Give again, word for word, each line below starting at the one that contains "4. **Selenium**: Install" and ending at the one that contains "3. **Clone or Create Project Files**".

▬▬▬▬▬▬

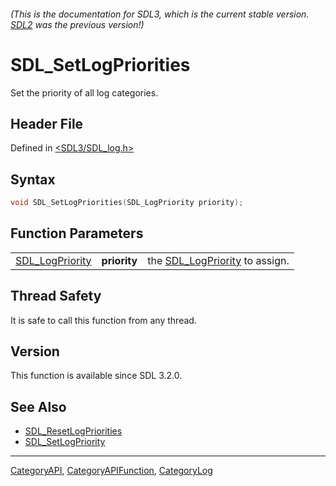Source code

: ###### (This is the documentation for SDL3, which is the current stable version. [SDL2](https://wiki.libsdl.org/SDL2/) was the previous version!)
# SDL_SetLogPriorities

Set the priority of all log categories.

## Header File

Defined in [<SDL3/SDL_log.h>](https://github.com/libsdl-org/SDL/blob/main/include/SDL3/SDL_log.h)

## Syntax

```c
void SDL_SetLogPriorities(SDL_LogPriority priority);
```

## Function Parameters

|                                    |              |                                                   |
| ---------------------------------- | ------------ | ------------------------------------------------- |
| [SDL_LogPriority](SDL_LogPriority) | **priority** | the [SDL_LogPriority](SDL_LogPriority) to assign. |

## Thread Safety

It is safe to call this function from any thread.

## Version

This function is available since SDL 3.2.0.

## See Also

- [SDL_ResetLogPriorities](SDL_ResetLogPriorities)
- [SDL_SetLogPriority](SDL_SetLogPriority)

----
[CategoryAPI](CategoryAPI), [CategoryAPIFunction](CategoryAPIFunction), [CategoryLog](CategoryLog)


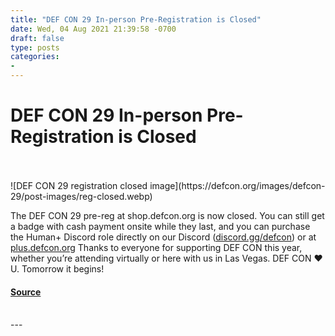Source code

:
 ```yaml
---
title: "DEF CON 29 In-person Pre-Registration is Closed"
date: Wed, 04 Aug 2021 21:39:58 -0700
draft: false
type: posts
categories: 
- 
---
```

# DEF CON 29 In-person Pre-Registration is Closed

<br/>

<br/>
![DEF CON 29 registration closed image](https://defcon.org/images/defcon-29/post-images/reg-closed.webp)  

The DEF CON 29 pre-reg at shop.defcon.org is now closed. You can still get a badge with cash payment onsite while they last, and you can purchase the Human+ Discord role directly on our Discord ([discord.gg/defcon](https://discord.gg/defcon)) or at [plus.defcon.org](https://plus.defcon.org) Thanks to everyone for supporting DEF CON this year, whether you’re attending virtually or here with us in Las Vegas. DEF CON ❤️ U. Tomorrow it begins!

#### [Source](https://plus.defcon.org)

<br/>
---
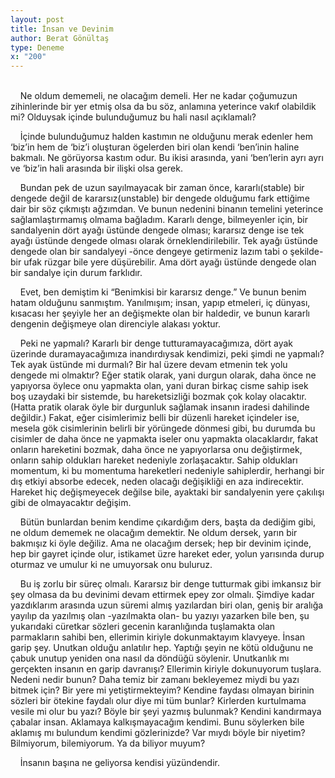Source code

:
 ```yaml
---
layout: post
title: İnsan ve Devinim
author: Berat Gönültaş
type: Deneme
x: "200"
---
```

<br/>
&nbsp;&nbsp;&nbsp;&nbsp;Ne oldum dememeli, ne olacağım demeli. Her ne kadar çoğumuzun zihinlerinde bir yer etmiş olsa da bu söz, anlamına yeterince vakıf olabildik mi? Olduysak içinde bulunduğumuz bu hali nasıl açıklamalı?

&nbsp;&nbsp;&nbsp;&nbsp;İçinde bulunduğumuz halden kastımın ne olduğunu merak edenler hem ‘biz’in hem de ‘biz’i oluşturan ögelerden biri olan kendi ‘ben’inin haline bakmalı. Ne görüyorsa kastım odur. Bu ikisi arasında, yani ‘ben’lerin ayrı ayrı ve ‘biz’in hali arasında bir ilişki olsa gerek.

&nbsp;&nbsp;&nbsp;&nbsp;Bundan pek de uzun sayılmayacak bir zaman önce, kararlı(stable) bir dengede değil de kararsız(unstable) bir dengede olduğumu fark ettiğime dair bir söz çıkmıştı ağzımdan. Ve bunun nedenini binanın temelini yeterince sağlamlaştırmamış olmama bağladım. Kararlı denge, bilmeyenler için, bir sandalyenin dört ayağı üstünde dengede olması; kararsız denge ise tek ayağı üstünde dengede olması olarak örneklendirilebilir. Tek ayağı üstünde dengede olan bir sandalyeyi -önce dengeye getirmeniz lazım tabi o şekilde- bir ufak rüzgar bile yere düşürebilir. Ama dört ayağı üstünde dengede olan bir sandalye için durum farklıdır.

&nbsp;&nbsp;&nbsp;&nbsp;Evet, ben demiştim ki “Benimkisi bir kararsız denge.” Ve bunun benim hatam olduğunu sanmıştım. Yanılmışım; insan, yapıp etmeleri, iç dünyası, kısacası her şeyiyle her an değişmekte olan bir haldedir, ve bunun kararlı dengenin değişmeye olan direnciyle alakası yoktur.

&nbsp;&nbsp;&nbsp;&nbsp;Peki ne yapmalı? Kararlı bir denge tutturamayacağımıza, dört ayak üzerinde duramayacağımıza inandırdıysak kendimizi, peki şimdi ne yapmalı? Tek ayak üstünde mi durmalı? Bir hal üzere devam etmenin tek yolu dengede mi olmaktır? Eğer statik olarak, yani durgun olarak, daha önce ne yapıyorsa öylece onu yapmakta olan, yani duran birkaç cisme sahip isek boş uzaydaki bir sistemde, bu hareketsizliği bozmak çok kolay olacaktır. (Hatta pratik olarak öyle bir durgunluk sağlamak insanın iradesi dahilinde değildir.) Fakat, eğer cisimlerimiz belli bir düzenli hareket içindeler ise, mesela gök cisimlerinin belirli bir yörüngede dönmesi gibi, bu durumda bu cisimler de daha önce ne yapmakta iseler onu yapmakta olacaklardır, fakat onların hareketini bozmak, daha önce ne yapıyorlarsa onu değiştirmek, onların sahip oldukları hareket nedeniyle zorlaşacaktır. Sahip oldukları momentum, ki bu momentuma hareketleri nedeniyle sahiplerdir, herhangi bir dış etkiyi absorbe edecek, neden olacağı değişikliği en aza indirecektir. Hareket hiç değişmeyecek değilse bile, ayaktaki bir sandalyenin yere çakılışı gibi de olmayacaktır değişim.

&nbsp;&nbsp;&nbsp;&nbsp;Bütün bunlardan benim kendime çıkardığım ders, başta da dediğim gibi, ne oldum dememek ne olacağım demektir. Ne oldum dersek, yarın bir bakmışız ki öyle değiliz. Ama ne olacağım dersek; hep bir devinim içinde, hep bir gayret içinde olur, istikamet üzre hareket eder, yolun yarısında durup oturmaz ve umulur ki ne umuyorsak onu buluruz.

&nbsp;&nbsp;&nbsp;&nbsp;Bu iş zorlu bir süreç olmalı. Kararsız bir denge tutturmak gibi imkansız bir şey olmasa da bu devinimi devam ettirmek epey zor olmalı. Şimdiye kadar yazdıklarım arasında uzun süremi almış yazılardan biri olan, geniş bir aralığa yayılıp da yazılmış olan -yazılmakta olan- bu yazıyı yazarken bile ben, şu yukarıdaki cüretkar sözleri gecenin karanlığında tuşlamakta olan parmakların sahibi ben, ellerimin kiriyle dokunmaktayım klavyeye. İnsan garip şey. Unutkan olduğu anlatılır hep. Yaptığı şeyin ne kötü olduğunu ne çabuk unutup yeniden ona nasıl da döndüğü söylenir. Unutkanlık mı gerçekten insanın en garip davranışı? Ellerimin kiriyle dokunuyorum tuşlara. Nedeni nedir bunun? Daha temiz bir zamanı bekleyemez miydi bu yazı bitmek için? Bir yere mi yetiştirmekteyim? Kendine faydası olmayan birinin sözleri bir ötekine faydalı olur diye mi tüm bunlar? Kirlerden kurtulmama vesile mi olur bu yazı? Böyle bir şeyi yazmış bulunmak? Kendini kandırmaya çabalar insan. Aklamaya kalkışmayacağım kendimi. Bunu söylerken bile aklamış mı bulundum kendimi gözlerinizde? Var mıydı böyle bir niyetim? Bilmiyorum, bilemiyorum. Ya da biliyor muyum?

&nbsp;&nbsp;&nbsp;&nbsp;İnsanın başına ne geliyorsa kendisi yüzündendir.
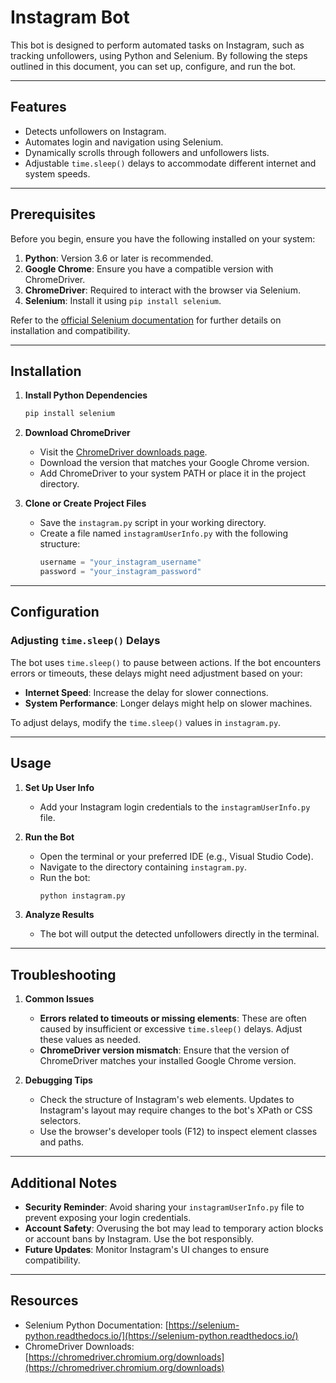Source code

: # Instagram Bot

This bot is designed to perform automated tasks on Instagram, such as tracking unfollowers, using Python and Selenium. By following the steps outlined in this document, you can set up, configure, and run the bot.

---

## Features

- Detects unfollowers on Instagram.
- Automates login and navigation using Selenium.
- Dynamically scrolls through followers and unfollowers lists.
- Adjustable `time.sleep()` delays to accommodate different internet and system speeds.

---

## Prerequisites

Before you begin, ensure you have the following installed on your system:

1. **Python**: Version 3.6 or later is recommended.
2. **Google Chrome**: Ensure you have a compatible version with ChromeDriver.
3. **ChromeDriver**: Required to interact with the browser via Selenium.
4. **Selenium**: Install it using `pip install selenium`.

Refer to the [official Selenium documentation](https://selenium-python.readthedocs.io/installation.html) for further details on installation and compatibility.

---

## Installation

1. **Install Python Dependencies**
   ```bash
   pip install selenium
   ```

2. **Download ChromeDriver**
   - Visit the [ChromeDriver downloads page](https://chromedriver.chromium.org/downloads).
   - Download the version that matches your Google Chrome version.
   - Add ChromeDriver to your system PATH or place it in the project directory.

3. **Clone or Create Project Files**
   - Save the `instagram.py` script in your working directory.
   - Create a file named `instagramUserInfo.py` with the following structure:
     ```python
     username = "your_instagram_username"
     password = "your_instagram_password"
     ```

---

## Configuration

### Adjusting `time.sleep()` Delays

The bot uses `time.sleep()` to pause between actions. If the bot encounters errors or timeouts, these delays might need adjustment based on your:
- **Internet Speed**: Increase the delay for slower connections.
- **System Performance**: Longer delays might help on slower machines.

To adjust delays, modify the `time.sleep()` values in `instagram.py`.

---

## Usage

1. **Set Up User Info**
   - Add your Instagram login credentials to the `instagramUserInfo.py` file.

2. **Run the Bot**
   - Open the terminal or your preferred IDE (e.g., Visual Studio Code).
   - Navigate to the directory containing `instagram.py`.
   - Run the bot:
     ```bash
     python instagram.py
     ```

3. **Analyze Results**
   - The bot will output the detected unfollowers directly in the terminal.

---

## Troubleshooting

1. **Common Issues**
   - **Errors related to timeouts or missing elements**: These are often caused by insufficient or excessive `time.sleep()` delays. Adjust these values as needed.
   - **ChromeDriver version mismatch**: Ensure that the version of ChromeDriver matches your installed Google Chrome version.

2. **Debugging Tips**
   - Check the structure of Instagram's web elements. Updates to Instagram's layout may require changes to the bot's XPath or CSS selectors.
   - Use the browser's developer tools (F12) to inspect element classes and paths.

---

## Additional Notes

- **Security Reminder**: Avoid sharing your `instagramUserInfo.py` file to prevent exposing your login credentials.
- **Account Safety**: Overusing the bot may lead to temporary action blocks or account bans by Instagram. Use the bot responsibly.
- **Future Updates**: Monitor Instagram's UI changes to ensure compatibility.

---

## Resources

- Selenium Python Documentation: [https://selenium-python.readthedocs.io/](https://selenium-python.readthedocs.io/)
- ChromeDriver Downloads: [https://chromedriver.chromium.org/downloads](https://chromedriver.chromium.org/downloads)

▬▬▬▬▬▬

▸ Task result:
4. **Selenium**: Install it using `pip install selenium`.

Refer to the [official Selenium documentation](https://selenium-python.readthedocs.io/installation.html) for further details on installation and compatibility.

---

## Installation

1. **Install Python Dependencies**
   ```bash
   pip install selenium
   ```

2. **Download ChromeDriver**
   - Visit the [ChromeDriver downloads page](https://chromedriver.chromium.org/downloads).
   - Download the version that matches your Google Chrome version.
   - Add ChromeDriver to your system PATH or place it in the project directory.

3. **Clone or Create Project Files**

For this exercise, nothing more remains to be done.